Extracted data entries:
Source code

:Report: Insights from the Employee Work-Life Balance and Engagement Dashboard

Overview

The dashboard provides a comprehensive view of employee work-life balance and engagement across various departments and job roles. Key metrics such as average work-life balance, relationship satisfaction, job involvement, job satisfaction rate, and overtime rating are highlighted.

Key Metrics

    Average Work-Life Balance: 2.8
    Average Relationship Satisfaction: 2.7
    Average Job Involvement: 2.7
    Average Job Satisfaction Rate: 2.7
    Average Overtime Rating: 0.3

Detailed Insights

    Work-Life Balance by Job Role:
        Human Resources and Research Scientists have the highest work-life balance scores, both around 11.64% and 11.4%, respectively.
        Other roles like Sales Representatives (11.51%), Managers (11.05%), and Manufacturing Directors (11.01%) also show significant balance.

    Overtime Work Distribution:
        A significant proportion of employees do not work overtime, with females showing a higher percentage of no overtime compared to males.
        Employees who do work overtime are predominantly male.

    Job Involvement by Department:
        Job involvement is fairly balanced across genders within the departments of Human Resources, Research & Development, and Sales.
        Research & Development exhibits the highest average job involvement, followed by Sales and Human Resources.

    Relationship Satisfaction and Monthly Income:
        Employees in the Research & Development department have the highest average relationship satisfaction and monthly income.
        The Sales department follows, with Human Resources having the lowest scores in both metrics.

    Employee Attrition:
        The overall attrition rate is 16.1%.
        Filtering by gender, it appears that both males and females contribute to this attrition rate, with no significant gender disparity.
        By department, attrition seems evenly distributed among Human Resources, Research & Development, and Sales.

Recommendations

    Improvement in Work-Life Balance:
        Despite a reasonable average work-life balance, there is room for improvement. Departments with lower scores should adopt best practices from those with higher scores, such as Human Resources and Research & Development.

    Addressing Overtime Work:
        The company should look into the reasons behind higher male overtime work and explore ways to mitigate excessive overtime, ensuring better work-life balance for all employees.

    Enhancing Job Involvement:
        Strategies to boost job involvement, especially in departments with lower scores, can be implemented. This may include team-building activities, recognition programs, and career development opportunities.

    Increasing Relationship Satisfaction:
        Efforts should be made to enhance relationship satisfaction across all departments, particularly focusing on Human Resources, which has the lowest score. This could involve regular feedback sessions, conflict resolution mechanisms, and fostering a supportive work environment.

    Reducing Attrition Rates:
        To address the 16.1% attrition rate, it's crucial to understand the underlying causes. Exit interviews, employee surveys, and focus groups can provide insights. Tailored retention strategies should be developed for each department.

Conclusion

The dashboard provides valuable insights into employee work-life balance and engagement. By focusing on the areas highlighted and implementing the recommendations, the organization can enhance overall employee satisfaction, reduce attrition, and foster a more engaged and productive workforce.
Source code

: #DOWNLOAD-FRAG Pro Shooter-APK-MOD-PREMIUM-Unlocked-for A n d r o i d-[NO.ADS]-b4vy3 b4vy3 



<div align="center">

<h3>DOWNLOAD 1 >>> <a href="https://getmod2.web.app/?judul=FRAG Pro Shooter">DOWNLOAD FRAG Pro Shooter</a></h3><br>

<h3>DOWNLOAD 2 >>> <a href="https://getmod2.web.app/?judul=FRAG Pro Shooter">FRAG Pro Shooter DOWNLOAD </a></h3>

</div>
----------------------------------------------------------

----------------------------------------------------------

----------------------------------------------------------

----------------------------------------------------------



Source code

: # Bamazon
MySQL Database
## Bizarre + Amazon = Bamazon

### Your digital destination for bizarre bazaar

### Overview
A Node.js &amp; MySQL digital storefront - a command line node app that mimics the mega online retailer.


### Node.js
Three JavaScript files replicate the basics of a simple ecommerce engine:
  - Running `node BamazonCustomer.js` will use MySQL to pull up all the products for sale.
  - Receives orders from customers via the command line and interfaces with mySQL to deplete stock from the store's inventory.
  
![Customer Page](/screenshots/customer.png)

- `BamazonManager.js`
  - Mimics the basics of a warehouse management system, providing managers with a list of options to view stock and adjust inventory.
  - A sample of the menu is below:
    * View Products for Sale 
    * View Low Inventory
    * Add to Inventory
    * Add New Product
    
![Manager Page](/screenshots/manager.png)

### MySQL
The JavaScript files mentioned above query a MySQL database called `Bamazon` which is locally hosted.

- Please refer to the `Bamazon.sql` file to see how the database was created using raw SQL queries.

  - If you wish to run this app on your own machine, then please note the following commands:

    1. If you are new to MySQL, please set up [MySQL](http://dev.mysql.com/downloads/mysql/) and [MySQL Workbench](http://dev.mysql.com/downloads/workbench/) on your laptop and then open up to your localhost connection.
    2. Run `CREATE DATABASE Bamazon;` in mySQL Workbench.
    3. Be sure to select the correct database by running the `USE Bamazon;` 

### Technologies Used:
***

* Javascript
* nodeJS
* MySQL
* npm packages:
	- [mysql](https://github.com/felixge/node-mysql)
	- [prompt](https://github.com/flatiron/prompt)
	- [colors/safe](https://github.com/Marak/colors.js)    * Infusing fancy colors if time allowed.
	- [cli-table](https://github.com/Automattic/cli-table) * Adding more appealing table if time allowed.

▶ [BRIEF]:
Out of the entries above, write out only the lines between the line holding "Average Overtime Rating: 0.3" and the line holding "Improvement in Work-Life", inclusive, each exactly as given.

▶ [EXERCISE RESPONSE]:
    Average Overtime Rating: 0.3

Detailed Insights

    Work-Life Balance by Job Role:
        Human Resources and Research Scientists have the highest work-life balance scores, both around 11.64% and 11.4%, respectively.
        Other roles like Sales Representatives (11.51%), Managers (11.05%), and Manufacturing Directors (11.01%) also show significant balance.

    Overtime Work Distribution:
        A significant proportion of employees do not work overtime, with females showing a higher percentage of no overtime compared to males.
        Employees who do work overtime are predominantly male.

    Job Involvement by Department:
        Job involvement is fairly balanced across genders within the departments of Human Resources, Research & Development, and Sales.
        Research & Development exhibits the highest average job involvement, followed by Sales and Human Resources.

    Relationship Satisfaction and Monthly Income:
        Employees in the Research & Development department have the highest average relationship satisfaction and monthly income.
        The Sales department follows, with Human Resources having the lowest scores in both metrics.

    Employee Attrition:
        The overall attrition rate is 16.1%.
        Filtering by gender, it appears that both males and females contribute to this attrition rate, with no significant gender disparity.
        By department, attrition seems evenly distributed among Human Resources, Research & Development, and Sales.

Recommendations

    Improvement in Work-Life Balance:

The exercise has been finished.